SUPPLIED RECORDS —
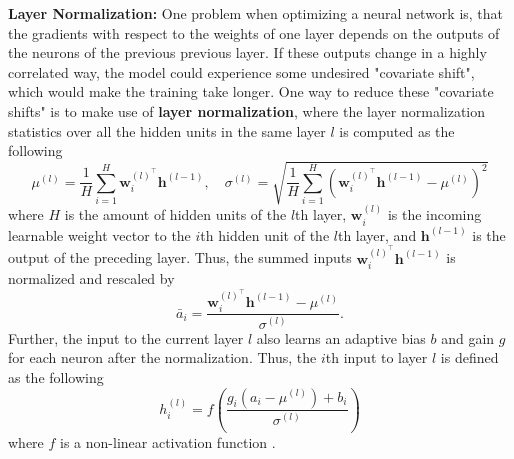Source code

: \documentclass[./main.tex]{subfiles}
\begin{document}
\noindent \textbf{Layer Normalization: } One problem when optimizing a neural network is, that the gradients with respect to the weights of one layer depends on the outputs of the neurons of the previous previous layer. If these outputs change in a highly correlated way, the model could experience some undesired "covariate shift", which would make the training take longer. One way to reduce these "covariate shifts" is to make use of \textbf{layer normalization}, where the layer normalization statistics over all the hidden units in the same layer $l$ is computed as the following
\begin{equation}
    \mu^{(l)} = \frac{1}{H} \sum_{i = 1} ^H \bm{w}_i^{(l)^\top}\bm{h}^{(l - 1)}, \quad \sigma^{(l)} = \sqrt{\frac{1}{H} \sum_{i = 1} ^H \left(\bm{w}_i^{(l)^\top}\bm{h}^{(l - 1)} - \mu^{(l)}\right)^2}
\end{equation}
where $H$ is the amount of hidden units of the $l$th layer, $\bm{w}_i^{(l)}$ is the incoming learnable weight vector to the $i$th hidden unit of the $l$th layer, and $\bm{h}^{(l - 1)}$ is the output of the preceding layer. Thus, the summed inputs $\bm{w}^{(l)^\top} _i \bm{h}^{(l - 1)}$ is normalized and rescaled by
\begin{equation}
    \bar{a}_i = \frac{\bm{w}^{(l)^\top} _i \bm{h}^{(l - 1)} - \mu^{(l)}}{\sigma^{(l)}}.
\end{equation}
Further, the input to the current layer $l$ also learns an adaptive bias $b$ and gain $g$ for each neuron after the normalization. Thus, the $i$th input to layer $l$ is defined as the following
\begin{equation}
    h_i ^{(l)} = f\left(\frac{g_i(a_i - \mu^{(l)}) + b_i}{\sigma^{(l)}} \right)
\end{equation}
where $f$ is a non-linear activation function \cite{ba2016layer}.
\end{document}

INSTRUCTIONS TO FOLLOW —
Word for word, print out all of the records above; pass over the pictures.

OUTPUT BELOW —
Source code

: \documentclass[./main.tex]{subfiles}
\begin{document}
\noindent \textbf{Layer Normalization: } One problem when optimizing a neural network is, that the gradients with respect to the weights of one layer depends on the outputs of the neurons of the previous previous layer. If these outputs change in a highly correlated way, the model could experience some undesired "covariate shift", which would make the training take longer. One way to reduce these "covariate shifts" is to make use of \textbf{layer normalization}, where the layer normalization statistics over all the hidden units in the same layer $l$ is computed as the following
\begin{equation}
    \mu^{(l)} = \frac{1}{H} \sum_{i = 1} ^H \bm{w}_i^{(l)^\top}\bm{h}^{(l - 1)}, \quad \sigma^{(l)} = \sqrt{\frac{1}{H} \sum_{i = 1} ^H \left(\bm{w}_i^{(l)^\top}\bm{h}^{(l - 1)} - \mu^{(l)}\right)^2}
\end{equation}
where $H$ is the amount of hidden units of the $l$th layer, $\bm{w}_i^{(l)}$ is the incoming learnable weight vector to the $i$th hidden unit of the $l$th layer, and $\bm{h}^{(l - 1)}$ is the output of the preceding layer. Thus, the summed inputs $\bm{w}^{(l)^\top} _i \bm{h}^{(l - 1)}$ is normalized and rescaled by
\begin{equation}
    \bar{a}_i = \frac{\bm{w}^{(l)^\top} _i \bm{h}^{(l - 1)} - \mu^{(l)}}{\sigma^{(l)}}.
\end{equation}
Further, the input to the current layer $l$ also learns an adaptive bias $b$ and gain $g$ for each neuron after the normalization. Thus, the $i$th input to layer $l$ is defined as the following
\begin{equation}
    h_i ^{(l)} = f\left(\frac{g_i(a_i - \mu^{(l)}) + b_i}{\sigma^{(l)}} \right)
\end{equation}
where $f$ is a non-linear activation function \cite{ba2016layer}.
\end{document}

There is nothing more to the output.